PM
moves to control President's Fund
Prime Minister Ranil Wickremesinghe has appointed a three-member
committee to study changing the President's Fund and Development
Lotteries Board (DLB) laws in what appears to be a move to impose
the supremacy of Parliament over the Executive Presidency in the
developing constitutional crisis following last week's attempt by
President Chandrika Kumaratunga to take over the DLB and the UNF
Government's moves to stall the move.
The three-member
committee is to comprise Ministers K. N. Choksy, Tilak Marapana
and Sri Lankan Airlines chairman Daya Pelpola who have been asked
to study methods by which to place controls on how the President's
Fund could disburse monies obtained through the development lottery.
The UNF-PA standoff has been defused by the intervening Vesak holidays
and the Prime Minister's visit to India over the weekend.
The Mass Communications
Minister and the Government Printer are to ask the Attorney General
for a copy of his unsolicited opinion on the Development Lottery
takeover issue as the constitutional crisis was gearing to surface
after the Vesak holidays.
Both Minister
Imthiaz Bakeer Markar, who countermanded the Presidential directive
to print the gazette notification giving legal effect for the takeover
of the lottery from Economic Reforms Minister Milinda Moragoda and
Government Printer Neville Nanayakkara confirmed that they would
ask for the AG's opinion.
The UNF government
says the printing of a gazette is compulsory to give legal effect
to any Presidential directive of this nature. Attorney General K.C.

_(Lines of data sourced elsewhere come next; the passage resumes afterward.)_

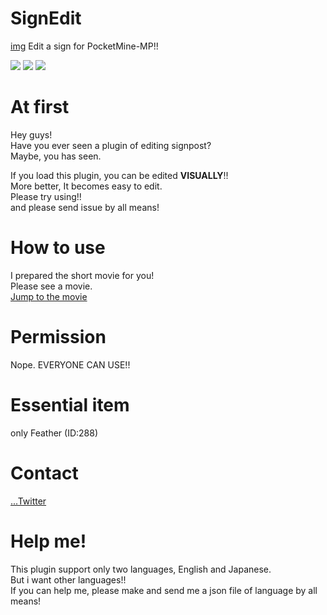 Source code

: # SignEdit
[img](http://drive.google.com/uc?export=view&id=0B2r-lPEWAHyJQW11WGJTLW8tS1U)
Edit a sign for PocketMine-MP!!

[![](https://poggit.pmmp.io/shield.state/SignEdit)](https://poggit.pmmp.io/p/SignEdit)
[![](https://poggit.pmmp.io/shield.api/SignEdit)](https://poggit.pmmp.io/p/SignEdit)
[![](https://poggit.pmmp.io/shield.dl/SignEdit)](https://poggit.pmmp.io/p/SignEdit)

# At first
Hey guys!  
Have you ever seen a plugin of editing signpost?  
Maybe, you has seen.  
  
If you load this plugin, you can be edited **VISUALLY**!!  
More better, It becomes easy to edit.  
Please try using!!  
and please send issue by all means!

# How to use
I prepared the short movie for you!  
Please see a movie.  
[Jump to the movie](https://youtu.be/yOGeOJyXNvE)

# Permission
Nope. EVERYONE CAN USE!!

# Essential item
only Feather (ID:288)

# Contact
[...Twitter](https://twitter.com/10ripon_obs)

# Help me!
This plugin support only two languages, English and Japanese.  
But i want other languages!!  
If you can help me, please make and send me a json file of language by all means! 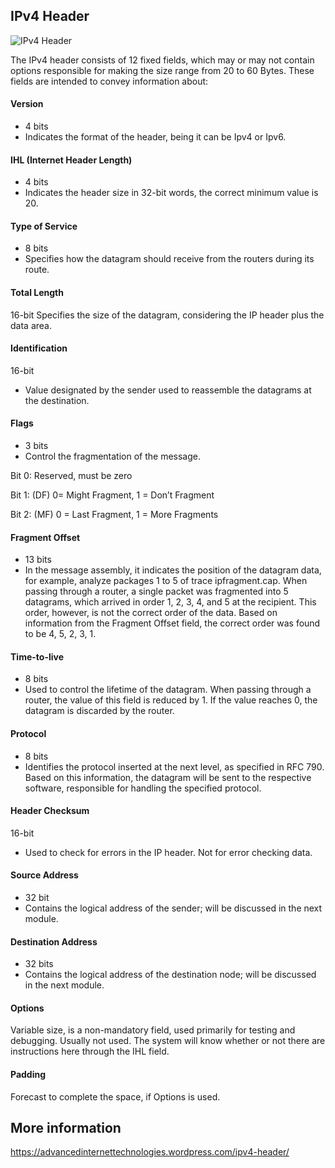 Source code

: ## IPv4 Header

![IPv4 Header](http://ipv6.br/media/noticias/cabecalho-01.jpg)

The IPv4 header consists of 12 fixed fields, which may or may not contain options responsible for making the size range from 20 to 60 Bytes. These fields are intended to convey information about:

#### Version
- 4 bits
- Indicates the format of the header, being it can be Ipv4 or Ipv6.

#### IHL (Internet Header Length)
- 4 bits
- Indicates the header size in 32-bit words, the correct minimum value is 20.

#### Type of Service
- 8 bits
- Specifies how the datagram should receive from the routers during its route.

#### Total Length
16-bit
Specifies the size of the datagram, considering the IP header plus the data area.

#### Identification
16-bit
- Value designated by the sender used to reassemble the datagrams at the destination.

#### Flags
- 3 bits
- Control the fragmentation of the message.

Bit 0: Reserved, must be zero

Bit 1: (DF) 0= Might Fragment, 1 = Don’t Fragment

Bit 2: (MF) 0 = Last Fragment, 1 = More Fragments

#### Fragment Offset
- 13 bits
- In the message assembly, it indicates the position of the datagram data, for example, analyze packages 1 to 5 of trace ipfragment.cap. When passing through a router, a single packet was fragmented into 5 datagrams, which arrived in order 1, 2, 3, 4, and 5 at the recipient. This order, however, is not the correct order of the data. Based on information from the Fragment Offset field, the correct order was found to be 4, 5, 2, 3, 1.

#### Time-to-live
- 8 bits
- Used to control the lifetime of the datagram. When passing through a router, the value of this field is reduced by 1. If the value reaches 0, the datagram is discarded by the router.

#### Protocol
- 8 bits
- Identifies the protocol inserted at the next level, as specified in RFC 790. Based on this information, the datagram will be sent to the respective software, responsible for handling the specified protocol.

#### Header Checksum
16-bit
- Used to check for errors in the IP header. Not for error checking data.

#### Source Address
- 32 bit
- Contains the logical address of the sender; will be discussed in the next module.

#### Destination Address
- 32 bits
- Contains the logical address of the destination node; will be discussed in the next module.

#### Options
Variable size, is a non-mandatory field, used primarily for testing and debugging. Usually not used.
The system will know whether or not there are instructions here through the IHL field.

#### Padding
Forecast to complete the space, if Options is used.


## More information

https://advancedinternettechnologies.wordpress.com/ipv4-header/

Kamalasabeyson has opined that the President ought to have consulted
the Prime Minister before she proceeded to takeover the lottery
-- an opinion the President says she never asked for.
Legal sources
however told The SundayTimes that despite the AG's opinion to the
President, the Government Printer may still be obliged to carry
out the President's instructions because he was obliged to do.
The question,
however, arises whether the Government Printer is obliged to carry
out an illegal or un-constitutional order, when he knows that the
AG has given an opinion that the President must consult the Prime
Minister when effecting such changes of ministerial functions.
The President's
decision to takeover the DLB remains unchanged. DLB Chairman J.K.